Sur l’application de l’article 700 du code de procédure civile :
Attendu que pour faire reconnaître ses droits, la SELARL ATHENA, prise en la personne de Maître [D], ès-qualités de liquidateur de la SA CENTURION a dû exposer des frais non compris dans les dépens qu’il serait inéquitable de laisser à sa charge. Il y aura donc lieu de condamner solidairement [N] [X], [N] INVEST ET CONSTRUCTION, et Monsieur [S] [K] à lui payer la somme de 5 000 euros au titre de l’article 700 du code de procédure civile et de la débouter du surplus de sa demande.
Sur les dépens :
Attendu que [N] [X], [N] INVEST ET CONSTRUCTION, et Monsieur [S] [K] succombent, les dépens seront solidairement mis à leur charge.
PAR CES MOTIFS
Le tribunal, statuant par jugement contradictoire en premier ressort,
* Déclare irrecevable l’action en remplacement du liquidateur judiciaire introduite par les sociétés [N] [X], [N] INVEST ET CONSTRUCTION et Monsieur [S] [K] pour défaut d’intérêt et de qualité à agir ;
* Maintient la SELARL ATHENA, prise en la personne de Maître [F] [D], en qualité de mandataire judiciaire liquidateur de la SA CENTURION ;
* Déboute la SELARL ATHENA, prise en la personne de Maître [F] [D] de ses demandes plus amples et contraires ;
* Déboute les sociétés [N] [X], [N] INVEST ET CONSTRUCTION et Monsieur [S] [K] de toutes leurs demandes ;
* Condamne solidairement les sociétés [N] [X], [N] INVEST ET CONSTRUCTION et Monsieur [S] [K] à payer à la SELARL ATHENA, prise en la personne de Maître [F] [D], en qualité de mandataire judiciaire liquidateur de la SA CENTURION, la somme de 5 000 € en application des dispositions de l’article 700 du code de procédure civile, déboutant pour le surplus ;
* Condamne solidairement les sociétés [N] [X], [N] INVEST ET
CONSTRUCTION et Monsieur [S] [K] au paiement des entiers dépens.
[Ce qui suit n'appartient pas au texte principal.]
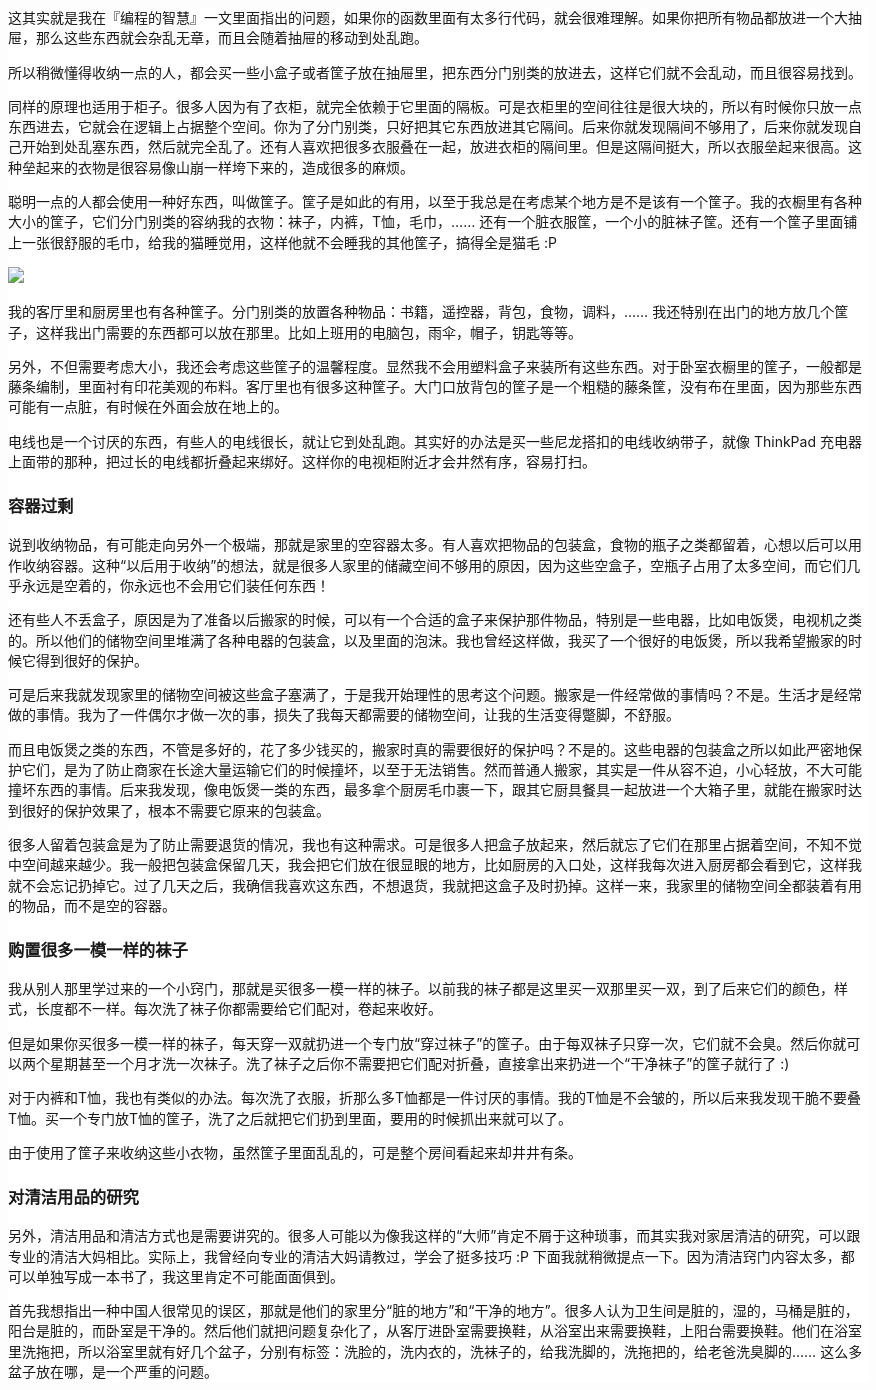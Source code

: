 <p>这其实就是我在『编程的智慧』一文里面指出的问题，如果你的函数里面有太多行代码，就会很难理解。如果你把所有物品都放进一个大抽屉，那么这些东西就会杂乱无章，而且会随着抽屉的移动到处乱跑。</p>

<p>所以稍微懂得收纳一点的人，都会买一些小盒子或者筐子放在抽屉里，把东西分门别类的放进去，这样它们就不会乱动，而且很容易找到。</p>

<p>同样的原理也适用于柜子。很多人因为有了衣柜，就完全依赖于它里面的隔板。可是衣柜里的空间往往是很大块的，所以有时候你只放一点东西进去，它就会在逻辑上占据整个空间。你为了分门别类，只好把其它东西放进其它隔间。后来你就发现隔间不够用了，后来你就发现自己开始到处乱塞东西，然后就完全乱了。还有人喜欢把很多衣服叠在一起，放进衣柜的隔间里。但是这隔间挺大，所以衣服垒起来很高。这种垒起来的衣物是很容易像山崩一样垮下来的，造成很多的麻烦。</p>

<p>聪明一点的人都会使用一种好东西，叫做筐子。筐子是如此的有用，以至于我总是在考虑某个地方是不是该有一个筐子。我的衣橱里有各种大小的筐子，它们分门别类的容纳我的衣物：袜子，内裤，T恤，毛巾，…… 还有一个脏衣服筐，一个小的脏袜子筐。还有一个筐子里面铺上一张很舒服的毛巾，给我的猫睡觉用，这样他就不会睡我的其他筐子，搞得全是猫毛 :P</p>

<p><img src="http://www.yinwang.org/images/cat-in-basket2.jpg" width="240"></p>

<p>我的客厅里和厨房里也有各种筐子。分门别类的放置各种物品：书籍，遥控器，背包，食物，调料，…… 我还特别在出门的地方放几个筐子，这样我出门需要的东西都可以放在那里。比如上班用的电脑包，雨伞，帽子，钥匙等等。</p>

<p>另外，不但需要考虑大小，我还会考虑这些筐子的温馨程度。显然我不会用塑料盒子来装所有这些东西。对于卧室衣橱里的筐子，一般都是藤条编制，里面衬有印花美观的布料。客厅里也有很多这种筐子。大门口放背包的筐子是一个粗糙的藤条筐，没有布在里面，因为那些东西可能有一点脏，有时候在外面会放在地上的。</p>

<p>电线也是一个讨厌的东西，有些人的电线很长，就让它到处乱跑。其实好的办法是买一些尼龙搭扣的电线收纳带子，就像 ThinkPad 充电器上面带的那种，把过长的电线都折叠起来绑好。这样你的电视柜附近才会井然有序，容易打扫。</p>

<h3 id="容器过剩">容器过剩</h3>

<p>说到收纳物品，有可能走向另外一个极端，那就是家里的空容器太多。有人喜欢把物品的包装盒，食物的瓶子之类都留着，心想以后可以用作收纳容器。这种“以后用于收纳”的想法，就是很多人家里的储藏空间不够用的原因，因为这些空盒子，空瓶子占用了太多空间，而它们几乎永远是空着的，你永远也不会用它们装任何东西！</p>

<p>还有些人不丢盒子，原因是为了准备以后搬家的时候，可以有一个合适的盒子来保护那件物品，特别是一些电器，比如电饭煲，电视机之类的。所以他们的储物空间里堆满了各种电器的包装盒，以及里面的泡沫。我也曾经这样做，我买了一个很好的电饭煲，所以我希望搬家的时候它得到很好的保护。</p>

<p>可是后来我就发现家里的储物空间被这些盒子塞满了，于是我开始理性的思考这个问题。搬家是一件经常做的事情吗？不是。生活才是经常做的事情。我为了一件偶尔才做一次的事，损失了我每天都需要的储物空间，让我的生活变得蹩脚，不舒服。</p>

<p>而且电饭煲之类的东西，不管是多好的，花了多少钱买的，搬家时真的需要很好的保护吗？不是的。这些电器的包装盒之所以如此严密地保护它们，是为了防止商家在长途大量运输它们的时候撞坏，以至于无法销售。然而普通人搬家，其实是一件从容不迫，小心轻放，不大可能撞坏东西的事情。后来我发现，像电饭煲一类的东西，最多拿个厨房毛巾裹一下，跟其它厨具餐具一起放进一个大箱子里，就能在搬家时达到很好的保护效果了，根本不需要它原来的包装盒。</p>

<p>很多人留着包装盒是为了防止需要退货的情况，我也有这种需求。可是很多人把盒子放起来，然后就忘了它们在那里占据着空间，不知不觉中空间越来越少。我一般把包装盒保留几天，我会把它们放在很显眼的地方，比如厨房的入口处，这样我每次进入厨房都会看到它，这样我就不会忘记扔掉它。过了几天之后，我确信我喜欢这东西，不想退货，我就把这盒子及时扔掉。这样一来，我家里的储物空间全都装着有用的物品，而不是空的容器。</p>

<h3 id="购置很多一模一样的袜子">购置很多一模一样的袜子</h3>

<p>我从别人那里学过来的一个小窍门，那就是买很多一模一样的袜子。以前我的袜子都是这里买一双那里买一双，到了后来它们的颜色，样式，长度都不一样。每次洗了袜子你都需要给它们配对，卷起来收好。</p>

<p>但是如果你买很多一模一样的袜子，每天穿一双就扔进一个专门放“穿过袜子”的筐子。由于每双袜子只穿一次，它们就不会臭。然后你就可以两个星期甚至一个月才洗一次袜子。洗了袜子之后你不需要把它们配对折叠，直接拿出来扔进一个“干净袜子”的筐子就行了 :)</p>

<p>对于内裤和T恤，我也有类似的办法。每次洗了衣服，折那么多T恤都是一件讨厌的事情。我的T恤是不会皱的，所以后来我发现干脆不要叠T恤。买一个专门放T恤的筐子，洗了之后就把它们扔到里面，要用的时候抓出来就可以了。</p>

<p>由于使用了筐子来收纳这些小衣物，虽然筐子里面乱乱的，可是整个房间看起来却井井有条。</p>

<h3 id="对清洁用品的研究">对清洁用品的研究</h3>

<p>另外，清洁用品和清洁方式也是需要讲究的。很多人可能以为像我这样的“大师”肯定不屑于这种琐事，而其实我对家居清洁的研究，可以跟专业的清洁大妈相比。实际上，我曾经向专业的清洁大妈请教过，学会了挺多技巧 :P 下面我就稍微提点一下。因为清洁窍门内容太多，都可以单独写成一本书了，我这里肯定不可能面面俱到。</p>

<p>首先我想指出一种中国人很常见的误区，那就是他们的家里分“脏的地方”和“干净的地方”。很多人认为卫生间是脏的，湿的，马桶是脏的，阳台是脏的，而卧室是干净的。然后他们就把问题复杂化了，从客厅进卧室需要换鞋，从浴室出来需要换鞋，上阳台需要换鞋。他们在浴室里洗拖把，所以浴室里就有好几个盆子，分别有标签：洗脸的，洗内衣的，洗袜子的，给我洗脚的，洗拖把的，给老爸洗臭脚的…… 这么多盆子放在哪，是一个严重的问题。</p>
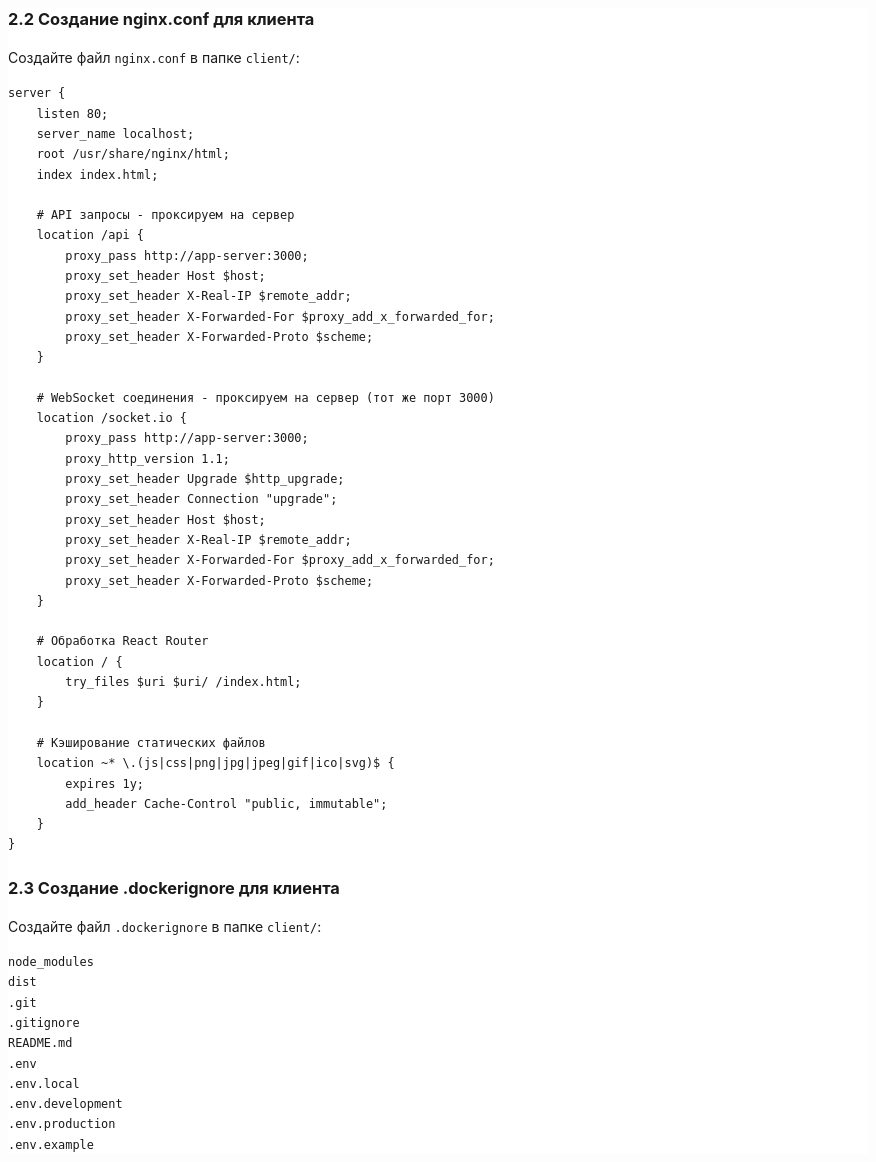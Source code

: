 ### 2.2 Создание nginx.conf для клиента

Создайте файл `nginx.conf` в папке `client/`:

```
server {
    listen 80;
    server_name localhost;
    root /usr/share/nginx/html;
    index index.html;

    # API запросы - проксируем на сервер
    location /api {
        proxy_pass http://app-server:3000;
        proxy_set_header Host $host;
        proxy_set_header X-Real-IP $remote_addr;
        proxy_set_header X-Forwarded-For $proxy_add_x_forwarded_for;
        proxy_set_header X-Forwarded-Proto $scheme;
    }

    # WebSocket соединения - проксируем на сервер (тот же порт 3000)
    location /socket.io {
        proxy_pass http://app-server:3000;
        proxy_http_version 1.1;
        proxy_set_header Upgrade $http_upgrade;
        proxy_set_header Connection "upgrade";
        proxy_set_header Host $host;
        proxy_set_header X-Real-IP $remote_addr;
        proxy_set_header X-Forwarded-For $proxy_add_x_forwarded_for;
        proxy_set_header X-Forwarded-Proto $scheme;
    }

    # Обработка React Router
    location / {
        try_files $uri $uri/ /index.html;
    }

    # Кэширование статических файлов
    location ~* \.(js|css|png|jpg|jpeg|gif|ico|svg)$ {
        expires 1y;
        add_header Cache-Control "public, immutable";
    }
}
```

### 2.3 Создание .dockerignore для клиента

Создайте файл `.dockerignore` в папке `client/`:

```plaintext
node_modules
dist
.git
.gitignore
README.md
.env
.env.local
.env.development
.env.production
.env.example
```
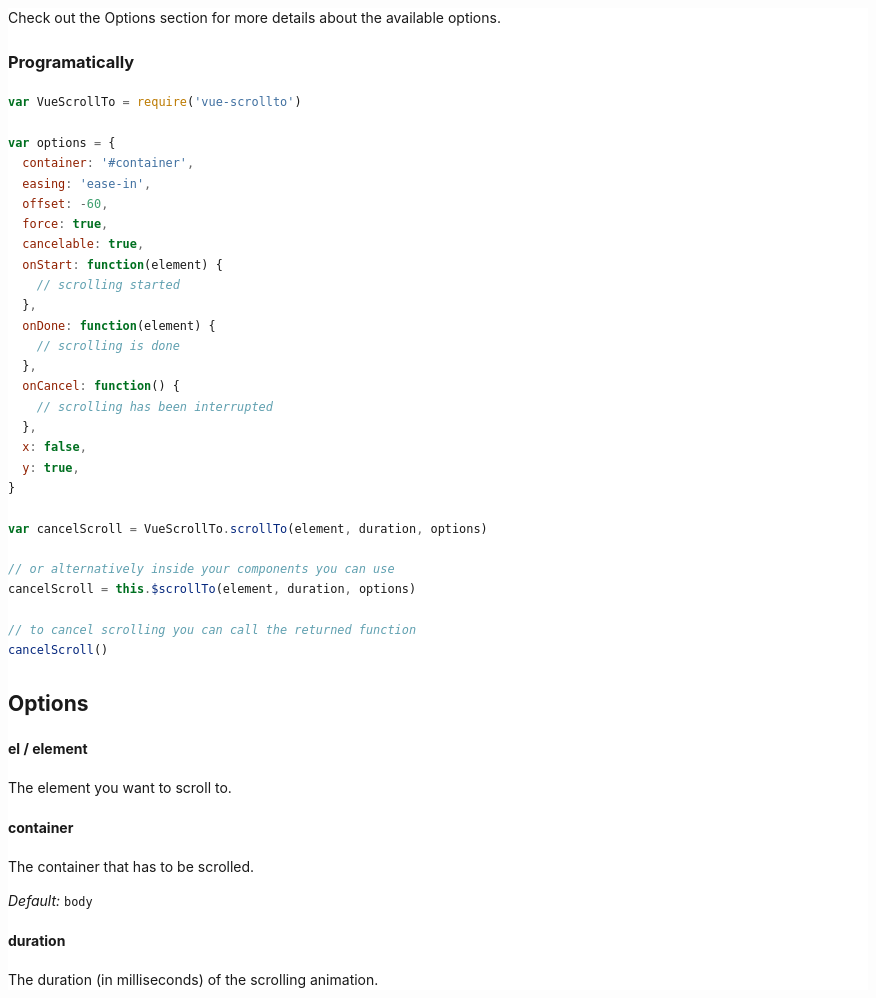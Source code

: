 <p class="tip">
    Check out the Options section for more details about the available options.
</p>

### Programatically

```js
var VueScrollTo = require('vue-scrollto')

var options = {
  container: '#container',
  easing: 'ease-in',
  offset: -60,
  force: true,
  cancelable: true,
  onStart: function(element) {
    // scrolling started
  },
  onDone: function(element) {
    // scrolling is done
  },
  onCancel: function() {
    // scrolling has been interrupted
  },
  x: false,
  y: true,
}

var cancelScroll = VueScrollTo.scrollTo(element, duration, options)

// or alternatively inside your components you can use
cancelScroll = this.$scrollTo(element, duration, options)

// to cancel scrolling you can call the returned function
cancelScroll()
```

## Options

#### el / element

The element you want to scroll to.

#### container

The container that has to be scrolled.

_Default:_ `body`

#### duration

The duration (in milliseconds) of the scrolling animation.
* Dit que le présent jugement est exécutoire à titre provisoire.
Retenu à l’audience de la chambre du conseil du 18 février 2025 où siégeaient : M. Stéphane Catoire, juge présidant l’audience, M. Pierre Jarrossay, juge, M. André Bélard, juge. Délibéré par les mêmes juges.
Dit que le présent jugement est prononcé par sa mise à disposition au greffe de ce tribunal, les parties en ayant été préalablement avisées lors des débats dans les conditions prévues au deuxième alinéa de l’article 450 du code de procédure civile.
La minute du jugement est signée par M. Stéphane Catoire, président du délibéré, et par Mme Monna Lisa Costantini, greffier.